The event is promoted as a chance for students to "get plugged in before evening classes" - students can charge their devices, like phones, laptops and iPads. Refreshments are provided and it's free for students to attend the events, which are planned for every other week.

Briggs says this is the first time she's attended 'Recharge,' and, she says, came unprepared.

"I meant to bring my charger for my iPad, and I forgot my charger.  But at the next event I plan to. It's nice though, it's just kindof a chance to chat with folks and, you know, take a little breather before I go concentrate for two and a half hours in class," Briggs said.

Commuter students are both undergrad and graduate students who take classes at UIS but live elsewhere.   Historically, UIS has been known as a commuter college as most of the student body traveled to campus for class.   In recent years, more students live at UIS but they remain a minority of the overall student population.    

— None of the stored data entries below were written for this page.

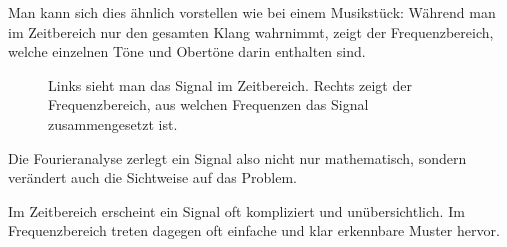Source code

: Man kann sich dies ähnlich vorstellen
wie bei einem Musikstück:
Während man im Zeitbereich nur den gesamten Klang wahrnimmt,
zeigt der Frequenzbereich,
welche einzelnen Töne und Obertöne darin enthalten sind.
\newpage
\noindent
\FloatBarrier
\begin{figure}[H]
	\centering
	\caption{
		Links sieht man das Signal im Zeitbereich.
		Rechts zeigt der Frequenzbereich,
		aus welchen Frequenzen das Signal zusammengesetzt ist.
	}
	\label{fig:zeit-frequenzbereich}
\end{figure}

Die Fourieranalyse zerlegt ein Signal also nicht nur mathematisch,
sondern verändert auch die Sichtweise auf das Problem.

Im Zeitbereich erscheint ein Signal oft kompliziert und unübersichtlich.
Im Frequenzbereich treten dagegen oft einfache und klar erkennbare Muster hervor.

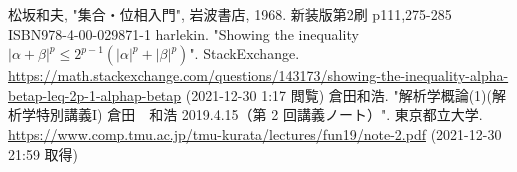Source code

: \documentclass[dvipdfmx]{jsarticle}
\begin{document}
\begin{thebibliography}{50}
  松坂和夫, "集合・位相入門", 岩波書店, 1968. 新装版第2刷 p111,275-285 ISBN978-4-00-029871-1
  harlekin. "Showing the inequality $|\alpha +\beta |^p\le2^{p-1}(|\alpha |^p+|\beta |^p ) $". StackExchange. \url{https://math.stackexchange.com/questions/143173/showing-the-inequality-alpha-betap-leq-2p-1-alphap-betap} (2021-12-30 1:17 閲覧)
  倉田和浩. "解析学概論(1)(解析学特別講義I) 倉田　和浩 2019.4.15（第
  2 回講義ノート）". 東京都立大学. \url{https://www.comp.tmu.ac.jp/tmu-kurata/lectures/fun19/note-2.pdf} (2021-12-30 21:59 取得)
\end{thebibliography}
\end{document}
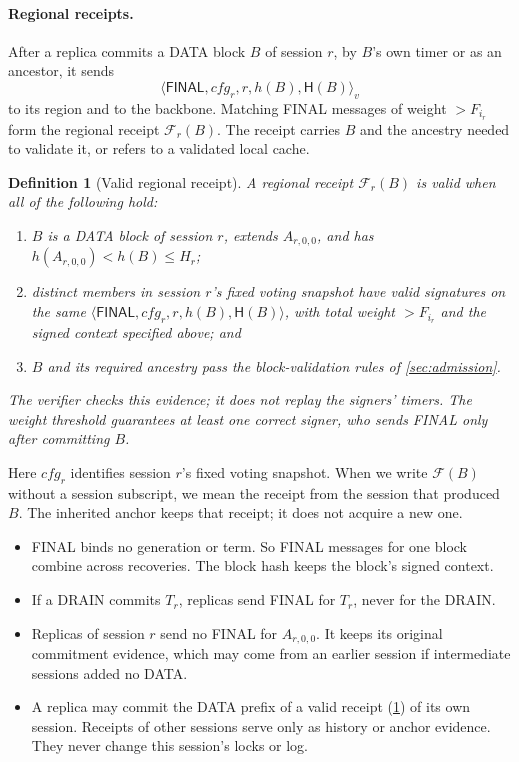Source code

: \documentclass[11pt,a4paper]{article}
\newcommand{\FC}{\mathcal F}
\newcommand{\Hash}{\mathsf H}
\newcommand{\tagg}[1]{\ensuremath{\mathsf{#1}}}
\newtheorem{definition}{Definition}[section]
\begin{document}
\paragraph{Regional receipts.}
After a replica commits a DATA block $B$ of session $r$, by $B$'s own
timer or as an ancestor, it sends
\[
 \langle\tagg{FINAL},\mathit{cfg}_r,r,h(B),\Hash(B)\rangle_v
\]
to its region and to the backbone. Matching FINAL messages of weight
$>F_{i_r}$ form the regional receipt $\FC_r(B)$. The receipt carries $B$ and the ancestry needed to validate it, or
refers to a validated local cache.

\begin{definition}[Valid regional receipt]
\label{def:receipt}
A regional receipt $\FC_r(B)$ is valid when all of the following hold:
\begin{enumerate}[label=(\roman*)]
\item $B$ is a DATA block of session $r$, extends $A_{r,0,0}$, and has
$h(A_{r,0,0})<h(B)\le H_r$;
\item distinct members in session $r$'s fixed voting snapshot have
valid signatures on the same
$\langle\tagg{FINAL},\mathit{cfg}_r,r,h(B),\Hash(B)\rangle$,
with total weight $>F_{i_r}$ and the signed context specified above; and
\item $B$ and its required ancestry pass the block-validation rules of
\cref{sec:admission}.
\end{enumerate}
The verifier checks this evidence; it does not replay the signers'
timers. The weight threshold guarantees at least one correct signer,
who sends FINAL only after committing $B$.
\end{definition}
Here $\mathit{cfg}_r$ identifies session $r$'s fixed voting snapshot.
When we write $\FC(B)$ without a session subscript, we mean the receipt
from the session that produced $B$. The inherited anchor keeps that
receipt; it does not acquire a new one.
\begin{itemize}
\item FINAL binds no generation or term. So FINAL messages for one block
combine across recoveries. The block hash keeps the block's signed
context.
\item If a DRAIN commits $T_r$, replicas send FINAL for $T_r$, never for
the DRAIN.
\item Replicas of session $r$ send no FINAL for $A_{r,0,0}$. It keeps its original commitment evidence, which may come from an
earlier session if intermediate sessions added no DATA.
\item A replica may commit the DATA prefix of a valid receipt
(\cref{def:receipt}) of its own session. Receipts of other sessions serve only as history or anchor
evidence. They never change this session's locks or log.
\end{itemize}
\end{document}
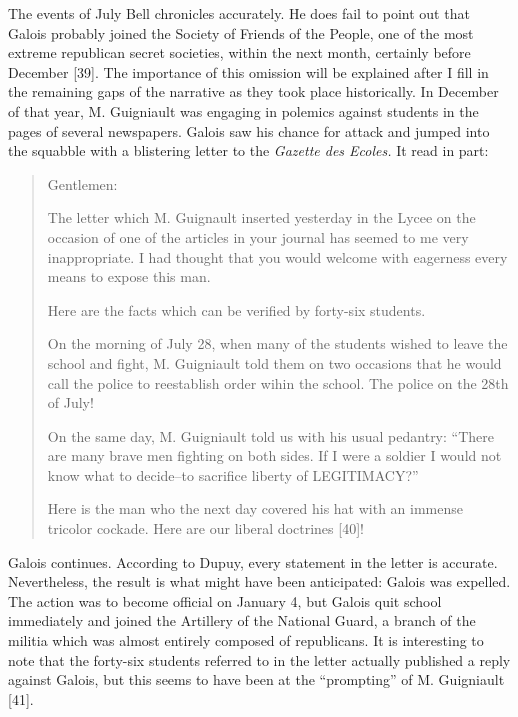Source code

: \documentclass[12pt]{article}
\begin{document}
The events of July Bell chronicles accurately. He does fail to point out that Galois probably joined the Society of Friends of the People, one of the most extreme republican secret societies, within the next month, certainly before December [39]. The importance of this omission will be explained after I fill in the remaining gaps of the narrative as they took place historically. In December of that year, M. Guigniault was engaging in polemics against students in the pages of several newspapers. Galois saw his chance for attack and jumped into the squabble with a blistering letter to the \emph{Gazette des Ecoles.} It read in part:

\begin{quotation}
\noindent
Gentlemen:
\medskip

The letter which M. Guignault inserted yesterday in the Lycee on the occasion of one of the articles in your journal has seemed to me very inappropriate. I had thought that you would welcome with eagerness every means to expose this man.

Here are the facts which can be verified by forty-six students.

On the morning of July 28, when many of the students wished to leave the school and fight, M. Guigniault told them on two occasions that he would call the police to reestablish order wihin the school. The police on the 28th of July!

On the same day, M. Guigniault told us with his usual pedantry: ``There are many brave men fighting on both sides. If I were a soldier I would not know what to decide--to sacrifice liberty of LEGITIMACY?''

Here is the man who the next day covered his hat with an immense tricolor cockade. Here are our liberal doctrines [40]!
\end{quotation}
Galois continues. According to Dupuy, every statement in the letter is accurate. Nevertheless, the result is what might have been anticipated: Galois was expelled. The action was to become official on January 4, but Galois quit school immediately and joined the Artillery of the National Guard, a branch of the militia which was almost entirely composed of republicans. It is interesting to note that the forty-six students referred to in the letter actually published a reply against Galois, but this seems to have been at the ``prompting'' of M. Guigniault [41].
\end{document}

Lori Giordano, Director of the Office of Transition Services, says a lot of the commuter students at UIS have full time jobs. Between work, families and schools, their schedules are packed.  Since night classes start at 6, Giordano says Recharge gives them a break.

Relaxing before class at 'Recharge.' Students came and went.

"We thought, between the hours of 5 and 6, as they're getting off of work and they're coming out to campus and getting ready for their six o'clock class that it would be nice to provide some snacks and some drinks for them," she said.  "Also, recharge any of their devices that might have been, you know, they've been using all day before they go to class."

Giordano says the "Recharge" event also allows commuter students to have a set time to meet each other and socialize. The office of Transition Services is relatively new.  It was created in September.  Giordano says it gives new students a place to ask questions and raise concerns, for those who don't know where to go or who to ask.

"And so when they get to campus they're trying to figure out things on their own, for the most part and really don't have those resources. They don't really know who to ask," Giordano said.

She says that lack of resources has been among the reasons the school has seen declines in retention  .. In the fall of 2011, 28 percent of transfer students left UIS before completing their degree.   About two thirds of UIS students are considered "transfers" and most commute to class.   

"Give them some sort of support system, because we know that students who connect with campus and have support system, other students that they can talk to about classes or issues or concerns, that those students we tend to retain, they tend to stay and graduate," Giordano said.

At the Recharge event in the Public Affairs Center, a fresh batch of popcorn is made a few minutes  before six.   Everyone continues to carry on talking over some snacks and soda.  Soon they will unplug, pack up and head off to night classes.  And then commute  home.